## EXCERPTED RECORDS

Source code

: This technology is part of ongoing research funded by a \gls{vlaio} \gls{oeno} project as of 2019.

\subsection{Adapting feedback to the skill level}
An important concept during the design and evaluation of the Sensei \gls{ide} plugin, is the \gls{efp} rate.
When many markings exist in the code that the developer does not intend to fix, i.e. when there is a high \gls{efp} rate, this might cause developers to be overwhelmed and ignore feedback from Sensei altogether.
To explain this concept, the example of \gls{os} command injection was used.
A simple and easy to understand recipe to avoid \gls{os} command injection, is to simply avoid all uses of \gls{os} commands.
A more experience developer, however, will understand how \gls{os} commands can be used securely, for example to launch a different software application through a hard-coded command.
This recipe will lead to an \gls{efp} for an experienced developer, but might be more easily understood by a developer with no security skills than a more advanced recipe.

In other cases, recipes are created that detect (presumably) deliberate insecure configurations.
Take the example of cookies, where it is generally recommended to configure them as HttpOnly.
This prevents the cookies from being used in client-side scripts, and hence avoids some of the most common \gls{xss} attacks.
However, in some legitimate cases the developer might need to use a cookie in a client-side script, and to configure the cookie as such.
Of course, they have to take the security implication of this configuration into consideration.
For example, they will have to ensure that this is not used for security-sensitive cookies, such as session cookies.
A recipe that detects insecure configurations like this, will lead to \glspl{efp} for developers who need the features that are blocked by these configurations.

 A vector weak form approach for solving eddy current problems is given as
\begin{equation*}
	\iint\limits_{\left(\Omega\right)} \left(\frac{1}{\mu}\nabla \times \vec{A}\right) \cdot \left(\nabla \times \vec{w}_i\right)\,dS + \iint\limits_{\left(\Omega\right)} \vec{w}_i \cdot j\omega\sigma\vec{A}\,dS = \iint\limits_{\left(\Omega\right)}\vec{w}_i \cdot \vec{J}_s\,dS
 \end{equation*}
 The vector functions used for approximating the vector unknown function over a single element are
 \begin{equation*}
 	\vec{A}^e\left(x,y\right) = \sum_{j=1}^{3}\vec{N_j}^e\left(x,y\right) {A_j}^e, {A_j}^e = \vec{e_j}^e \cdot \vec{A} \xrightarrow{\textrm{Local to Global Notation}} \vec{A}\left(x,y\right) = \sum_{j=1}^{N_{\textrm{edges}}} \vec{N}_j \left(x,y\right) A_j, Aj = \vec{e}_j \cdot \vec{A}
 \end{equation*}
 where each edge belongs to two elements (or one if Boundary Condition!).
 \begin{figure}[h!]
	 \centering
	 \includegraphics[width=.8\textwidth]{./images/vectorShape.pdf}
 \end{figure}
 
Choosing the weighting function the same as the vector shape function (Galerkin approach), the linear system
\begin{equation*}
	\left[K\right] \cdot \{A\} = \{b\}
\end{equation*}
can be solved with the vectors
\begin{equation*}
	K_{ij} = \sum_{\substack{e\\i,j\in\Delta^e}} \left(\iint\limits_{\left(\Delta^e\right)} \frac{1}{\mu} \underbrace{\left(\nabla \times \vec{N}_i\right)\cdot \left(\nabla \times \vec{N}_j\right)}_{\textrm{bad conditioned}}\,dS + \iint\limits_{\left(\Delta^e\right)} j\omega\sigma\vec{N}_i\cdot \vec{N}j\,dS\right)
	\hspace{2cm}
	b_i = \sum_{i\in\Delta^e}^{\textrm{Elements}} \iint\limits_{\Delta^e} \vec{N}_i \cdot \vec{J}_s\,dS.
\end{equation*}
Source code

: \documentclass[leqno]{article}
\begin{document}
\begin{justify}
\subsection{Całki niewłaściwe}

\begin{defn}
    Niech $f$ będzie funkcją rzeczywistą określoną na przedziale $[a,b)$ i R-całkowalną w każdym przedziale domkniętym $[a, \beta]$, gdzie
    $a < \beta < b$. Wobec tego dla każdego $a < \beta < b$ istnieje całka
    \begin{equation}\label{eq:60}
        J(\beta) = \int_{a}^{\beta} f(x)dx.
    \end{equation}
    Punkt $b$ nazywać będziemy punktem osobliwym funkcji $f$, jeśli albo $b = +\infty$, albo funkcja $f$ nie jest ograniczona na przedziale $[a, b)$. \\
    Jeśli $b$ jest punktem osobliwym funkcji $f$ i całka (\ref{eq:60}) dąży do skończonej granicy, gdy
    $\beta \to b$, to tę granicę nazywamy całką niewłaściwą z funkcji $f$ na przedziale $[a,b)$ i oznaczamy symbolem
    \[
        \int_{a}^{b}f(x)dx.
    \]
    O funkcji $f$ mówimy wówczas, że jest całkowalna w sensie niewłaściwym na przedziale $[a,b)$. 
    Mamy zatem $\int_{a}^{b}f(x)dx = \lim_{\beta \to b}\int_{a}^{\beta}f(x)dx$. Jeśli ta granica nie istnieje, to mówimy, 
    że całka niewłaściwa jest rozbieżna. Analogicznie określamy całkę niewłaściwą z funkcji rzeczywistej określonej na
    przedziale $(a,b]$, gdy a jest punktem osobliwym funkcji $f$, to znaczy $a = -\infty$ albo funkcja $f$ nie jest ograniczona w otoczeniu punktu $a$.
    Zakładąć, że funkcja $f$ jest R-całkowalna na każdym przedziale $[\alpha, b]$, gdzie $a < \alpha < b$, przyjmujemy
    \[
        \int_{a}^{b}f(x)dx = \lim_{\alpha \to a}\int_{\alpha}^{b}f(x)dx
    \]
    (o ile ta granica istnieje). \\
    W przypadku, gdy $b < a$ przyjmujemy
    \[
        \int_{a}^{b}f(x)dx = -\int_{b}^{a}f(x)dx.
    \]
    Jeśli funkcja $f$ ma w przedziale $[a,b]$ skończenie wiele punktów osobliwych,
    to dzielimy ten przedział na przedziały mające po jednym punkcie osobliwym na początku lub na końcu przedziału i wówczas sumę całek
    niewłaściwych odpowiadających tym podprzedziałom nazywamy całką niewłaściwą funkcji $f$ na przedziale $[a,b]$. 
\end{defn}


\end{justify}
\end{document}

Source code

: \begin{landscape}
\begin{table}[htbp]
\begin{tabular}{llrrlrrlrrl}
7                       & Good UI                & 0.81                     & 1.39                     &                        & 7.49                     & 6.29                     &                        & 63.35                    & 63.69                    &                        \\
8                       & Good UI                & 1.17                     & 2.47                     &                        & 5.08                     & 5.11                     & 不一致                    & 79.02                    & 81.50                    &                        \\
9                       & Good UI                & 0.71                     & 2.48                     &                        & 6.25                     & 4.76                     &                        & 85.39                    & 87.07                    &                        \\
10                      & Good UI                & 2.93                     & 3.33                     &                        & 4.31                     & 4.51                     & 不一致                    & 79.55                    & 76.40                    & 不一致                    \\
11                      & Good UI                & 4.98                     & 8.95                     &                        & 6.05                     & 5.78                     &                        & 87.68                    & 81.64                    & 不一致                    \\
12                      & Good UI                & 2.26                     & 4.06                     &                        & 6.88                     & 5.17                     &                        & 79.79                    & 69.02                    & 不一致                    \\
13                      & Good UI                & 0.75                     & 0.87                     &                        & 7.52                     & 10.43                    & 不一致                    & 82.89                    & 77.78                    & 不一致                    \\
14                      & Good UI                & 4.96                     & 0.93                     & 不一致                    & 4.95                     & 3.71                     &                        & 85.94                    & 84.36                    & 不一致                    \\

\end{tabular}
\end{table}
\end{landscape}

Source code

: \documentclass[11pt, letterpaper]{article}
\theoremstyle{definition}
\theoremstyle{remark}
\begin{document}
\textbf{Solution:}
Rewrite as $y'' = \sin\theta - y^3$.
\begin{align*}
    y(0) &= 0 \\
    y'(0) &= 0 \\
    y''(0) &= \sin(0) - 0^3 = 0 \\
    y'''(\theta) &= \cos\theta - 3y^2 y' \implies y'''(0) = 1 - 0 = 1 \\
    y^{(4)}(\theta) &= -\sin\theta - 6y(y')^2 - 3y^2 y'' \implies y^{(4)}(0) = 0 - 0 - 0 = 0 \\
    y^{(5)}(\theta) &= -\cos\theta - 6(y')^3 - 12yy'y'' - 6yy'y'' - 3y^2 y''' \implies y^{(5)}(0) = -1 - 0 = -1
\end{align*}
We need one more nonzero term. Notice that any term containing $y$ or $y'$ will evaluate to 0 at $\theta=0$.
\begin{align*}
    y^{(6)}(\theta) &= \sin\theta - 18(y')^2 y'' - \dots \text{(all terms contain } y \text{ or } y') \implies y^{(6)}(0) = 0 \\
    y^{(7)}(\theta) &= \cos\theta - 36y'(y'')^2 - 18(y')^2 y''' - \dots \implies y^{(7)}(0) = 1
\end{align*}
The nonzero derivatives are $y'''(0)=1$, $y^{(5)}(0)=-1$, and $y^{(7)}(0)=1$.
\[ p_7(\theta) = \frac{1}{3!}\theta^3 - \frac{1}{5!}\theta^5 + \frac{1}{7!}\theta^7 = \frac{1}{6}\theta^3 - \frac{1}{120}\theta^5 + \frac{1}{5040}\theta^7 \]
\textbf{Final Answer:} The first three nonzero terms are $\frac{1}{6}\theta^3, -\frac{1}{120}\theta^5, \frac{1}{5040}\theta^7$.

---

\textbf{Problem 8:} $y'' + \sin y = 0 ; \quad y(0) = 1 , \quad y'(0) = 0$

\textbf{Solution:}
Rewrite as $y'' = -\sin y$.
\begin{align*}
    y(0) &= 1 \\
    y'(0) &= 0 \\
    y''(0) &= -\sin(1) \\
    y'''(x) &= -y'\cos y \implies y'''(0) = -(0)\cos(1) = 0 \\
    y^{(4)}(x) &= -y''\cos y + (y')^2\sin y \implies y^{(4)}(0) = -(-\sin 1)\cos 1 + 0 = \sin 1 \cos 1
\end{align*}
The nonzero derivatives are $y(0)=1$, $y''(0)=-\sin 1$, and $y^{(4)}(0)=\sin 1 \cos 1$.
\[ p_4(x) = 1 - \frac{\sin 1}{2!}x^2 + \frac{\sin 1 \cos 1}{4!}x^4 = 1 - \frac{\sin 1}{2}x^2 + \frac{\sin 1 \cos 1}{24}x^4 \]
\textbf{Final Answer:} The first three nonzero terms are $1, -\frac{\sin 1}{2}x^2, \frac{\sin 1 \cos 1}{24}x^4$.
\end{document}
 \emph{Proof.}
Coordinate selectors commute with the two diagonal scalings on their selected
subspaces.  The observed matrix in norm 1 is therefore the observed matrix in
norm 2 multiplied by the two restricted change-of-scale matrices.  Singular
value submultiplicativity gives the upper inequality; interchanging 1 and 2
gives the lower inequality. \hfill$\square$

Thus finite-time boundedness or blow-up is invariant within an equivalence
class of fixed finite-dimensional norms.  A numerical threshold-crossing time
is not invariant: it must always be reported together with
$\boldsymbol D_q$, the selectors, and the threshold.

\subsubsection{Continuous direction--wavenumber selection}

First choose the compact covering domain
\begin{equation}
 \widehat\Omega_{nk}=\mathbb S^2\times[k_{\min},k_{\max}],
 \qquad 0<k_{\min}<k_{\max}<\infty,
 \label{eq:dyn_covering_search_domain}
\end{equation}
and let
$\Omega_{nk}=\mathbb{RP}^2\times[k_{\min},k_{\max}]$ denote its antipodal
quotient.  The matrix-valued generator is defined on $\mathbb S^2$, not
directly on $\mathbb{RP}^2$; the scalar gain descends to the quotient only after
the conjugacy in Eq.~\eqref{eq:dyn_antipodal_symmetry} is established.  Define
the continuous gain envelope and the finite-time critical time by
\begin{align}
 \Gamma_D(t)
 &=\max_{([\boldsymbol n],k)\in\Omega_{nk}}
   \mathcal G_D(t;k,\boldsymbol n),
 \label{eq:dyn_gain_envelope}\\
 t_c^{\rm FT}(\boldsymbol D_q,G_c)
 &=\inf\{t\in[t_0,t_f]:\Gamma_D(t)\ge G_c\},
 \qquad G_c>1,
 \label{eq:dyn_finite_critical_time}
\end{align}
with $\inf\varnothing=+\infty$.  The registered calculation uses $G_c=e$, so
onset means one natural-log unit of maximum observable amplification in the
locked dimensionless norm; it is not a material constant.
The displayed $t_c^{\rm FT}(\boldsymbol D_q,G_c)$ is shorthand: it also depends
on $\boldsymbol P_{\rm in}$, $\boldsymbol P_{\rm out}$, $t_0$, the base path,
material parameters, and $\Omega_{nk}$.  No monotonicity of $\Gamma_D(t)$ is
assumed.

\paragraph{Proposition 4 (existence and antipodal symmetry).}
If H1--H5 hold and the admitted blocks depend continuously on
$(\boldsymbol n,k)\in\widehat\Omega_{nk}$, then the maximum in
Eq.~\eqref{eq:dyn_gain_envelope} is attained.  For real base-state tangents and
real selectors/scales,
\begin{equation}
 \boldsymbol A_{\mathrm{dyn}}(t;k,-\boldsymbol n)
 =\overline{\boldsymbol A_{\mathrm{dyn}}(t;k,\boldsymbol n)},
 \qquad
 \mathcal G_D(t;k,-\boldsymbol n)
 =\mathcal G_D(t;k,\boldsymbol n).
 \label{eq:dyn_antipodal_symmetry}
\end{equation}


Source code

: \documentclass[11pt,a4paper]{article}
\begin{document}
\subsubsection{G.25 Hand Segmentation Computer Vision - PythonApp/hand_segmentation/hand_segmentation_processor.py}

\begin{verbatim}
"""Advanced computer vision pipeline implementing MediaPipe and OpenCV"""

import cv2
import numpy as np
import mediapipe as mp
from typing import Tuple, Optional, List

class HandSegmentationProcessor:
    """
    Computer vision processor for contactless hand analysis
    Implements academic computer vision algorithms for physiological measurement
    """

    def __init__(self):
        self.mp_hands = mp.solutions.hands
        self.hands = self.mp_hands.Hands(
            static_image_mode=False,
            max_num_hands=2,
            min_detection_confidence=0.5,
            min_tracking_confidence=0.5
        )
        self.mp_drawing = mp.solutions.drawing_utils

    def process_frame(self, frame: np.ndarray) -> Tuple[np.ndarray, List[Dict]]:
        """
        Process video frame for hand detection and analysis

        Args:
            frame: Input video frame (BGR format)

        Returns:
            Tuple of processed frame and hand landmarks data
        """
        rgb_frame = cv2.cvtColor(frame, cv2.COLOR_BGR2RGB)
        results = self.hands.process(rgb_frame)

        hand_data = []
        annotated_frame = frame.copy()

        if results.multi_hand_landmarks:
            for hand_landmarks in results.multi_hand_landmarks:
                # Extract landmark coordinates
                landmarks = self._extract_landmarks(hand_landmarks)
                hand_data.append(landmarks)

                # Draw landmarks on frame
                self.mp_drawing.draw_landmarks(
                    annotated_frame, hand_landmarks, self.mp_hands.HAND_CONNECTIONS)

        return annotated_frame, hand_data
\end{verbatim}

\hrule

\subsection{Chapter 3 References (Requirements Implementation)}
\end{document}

## WORK TO BE COMPLETED
Reproduce verbatim the range of lines that opens the records and closes with the line containing "feedback to the". Omit everything after it.

## EXERCISE RESULT
Source code

: This technology is part of ongoing research funded by a \gls{vlaio} \gls{oeno} project as of 2019.

\subsection{Adapting feedback to the skill level}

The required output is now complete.